Task requirements: Below are the records; tally the lines in them that include the word "textit" and reply with the number alone.

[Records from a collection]
==================================================

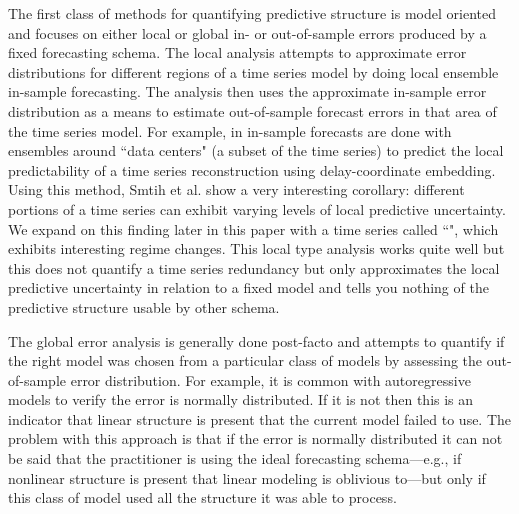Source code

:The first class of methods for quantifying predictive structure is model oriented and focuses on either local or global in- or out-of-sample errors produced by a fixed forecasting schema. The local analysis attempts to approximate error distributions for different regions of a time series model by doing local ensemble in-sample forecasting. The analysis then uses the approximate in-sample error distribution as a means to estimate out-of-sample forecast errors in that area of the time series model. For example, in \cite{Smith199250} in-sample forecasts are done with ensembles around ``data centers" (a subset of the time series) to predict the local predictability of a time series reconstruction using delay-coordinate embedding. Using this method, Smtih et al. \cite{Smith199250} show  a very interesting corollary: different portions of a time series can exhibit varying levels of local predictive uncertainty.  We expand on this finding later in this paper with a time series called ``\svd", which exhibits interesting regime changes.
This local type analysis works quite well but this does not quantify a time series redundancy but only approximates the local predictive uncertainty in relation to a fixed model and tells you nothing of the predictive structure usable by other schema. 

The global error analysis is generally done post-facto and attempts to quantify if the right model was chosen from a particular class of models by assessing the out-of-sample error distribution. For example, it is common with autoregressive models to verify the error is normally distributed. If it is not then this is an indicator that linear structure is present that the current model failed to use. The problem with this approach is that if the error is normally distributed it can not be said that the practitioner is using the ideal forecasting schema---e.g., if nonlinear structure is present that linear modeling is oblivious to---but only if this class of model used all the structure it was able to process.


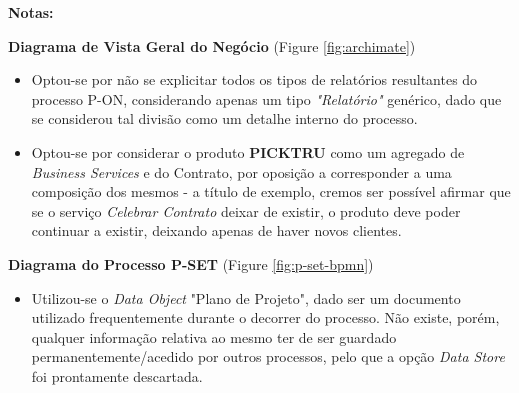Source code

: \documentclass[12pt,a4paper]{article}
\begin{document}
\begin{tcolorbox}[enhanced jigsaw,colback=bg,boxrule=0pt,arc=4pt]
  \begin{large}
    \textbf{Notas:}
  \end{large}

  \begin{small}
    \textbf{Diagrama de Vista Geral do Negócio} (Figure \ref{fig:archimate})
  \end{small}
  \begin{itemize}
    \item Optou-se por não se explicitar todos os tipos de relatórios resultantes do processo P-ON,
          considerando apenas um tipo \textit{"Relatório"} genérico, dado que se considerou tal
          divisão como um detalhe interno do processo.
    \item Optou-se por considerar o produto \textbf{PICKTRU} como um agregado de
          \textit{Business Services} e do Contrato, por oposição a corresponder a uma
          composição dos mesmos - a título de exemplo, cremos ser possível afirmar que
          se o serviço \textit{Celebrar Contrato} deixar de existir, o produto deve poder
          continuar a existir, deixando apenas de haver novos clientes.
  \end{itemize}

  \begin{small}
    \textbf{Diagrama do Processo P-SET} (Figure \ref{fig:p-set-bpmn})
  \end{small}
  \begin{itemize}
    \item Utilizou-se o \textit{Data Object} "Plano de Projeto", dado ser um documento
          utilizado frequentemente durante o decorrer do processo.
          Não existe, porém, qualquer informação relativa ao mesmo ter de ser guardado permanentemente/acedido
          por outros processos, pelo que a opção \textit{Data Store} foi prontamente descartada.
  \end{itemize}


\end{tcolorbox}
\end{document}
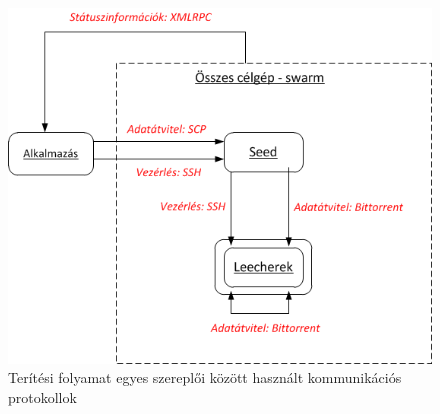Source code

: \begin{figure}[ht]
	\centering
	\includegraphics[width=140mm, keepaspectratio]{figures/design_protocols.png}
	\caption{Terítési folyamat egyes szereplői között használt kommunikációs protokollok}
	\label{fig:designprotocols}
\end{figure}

==================================================

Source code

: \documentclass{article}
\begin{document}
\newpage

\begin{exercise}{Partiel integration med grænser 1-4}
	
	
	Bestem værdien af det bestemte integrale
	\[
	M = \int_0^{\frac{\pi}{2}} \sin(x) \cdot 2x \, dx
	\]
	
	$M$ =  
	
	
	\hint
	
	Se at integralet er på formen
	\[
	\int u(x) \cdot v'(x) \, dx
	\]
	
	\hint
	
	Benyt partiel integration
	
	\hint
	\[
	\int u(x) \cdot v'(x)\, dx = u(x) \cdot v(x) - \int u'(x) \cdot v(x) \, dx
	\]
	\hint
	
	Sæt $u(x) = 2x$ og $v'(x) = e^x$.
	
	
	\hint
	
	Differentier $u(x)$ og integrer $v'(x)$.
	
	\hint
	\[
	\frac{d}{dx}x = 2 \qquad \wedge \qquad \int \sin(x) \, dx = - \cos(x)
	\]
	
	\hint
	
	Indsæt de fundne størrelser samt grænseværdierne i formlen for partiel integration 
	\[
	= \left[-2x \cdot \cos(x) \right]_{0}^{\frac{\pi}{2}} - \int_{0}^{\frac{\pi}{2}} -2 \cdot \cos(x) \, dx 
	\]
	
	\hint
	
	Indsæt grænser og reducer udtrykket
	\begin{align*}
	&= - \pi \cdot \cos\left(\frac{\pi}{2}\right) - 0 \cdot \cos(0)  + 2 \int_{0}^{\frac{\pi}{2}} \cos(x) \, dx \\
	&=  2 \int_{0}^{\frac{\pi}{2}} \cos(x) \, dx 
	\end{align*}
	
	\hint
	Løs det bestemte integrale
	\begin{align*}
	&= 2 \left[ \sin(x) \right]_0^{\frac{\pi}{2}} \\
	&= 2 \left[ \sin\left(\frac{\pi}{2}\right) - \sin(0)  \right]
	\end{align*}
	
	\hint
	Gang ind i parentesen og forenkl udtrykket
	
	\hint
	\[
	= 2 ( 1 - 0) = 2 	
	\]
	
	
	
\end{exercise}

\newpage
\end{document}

==================================================

Result for this exercise: 5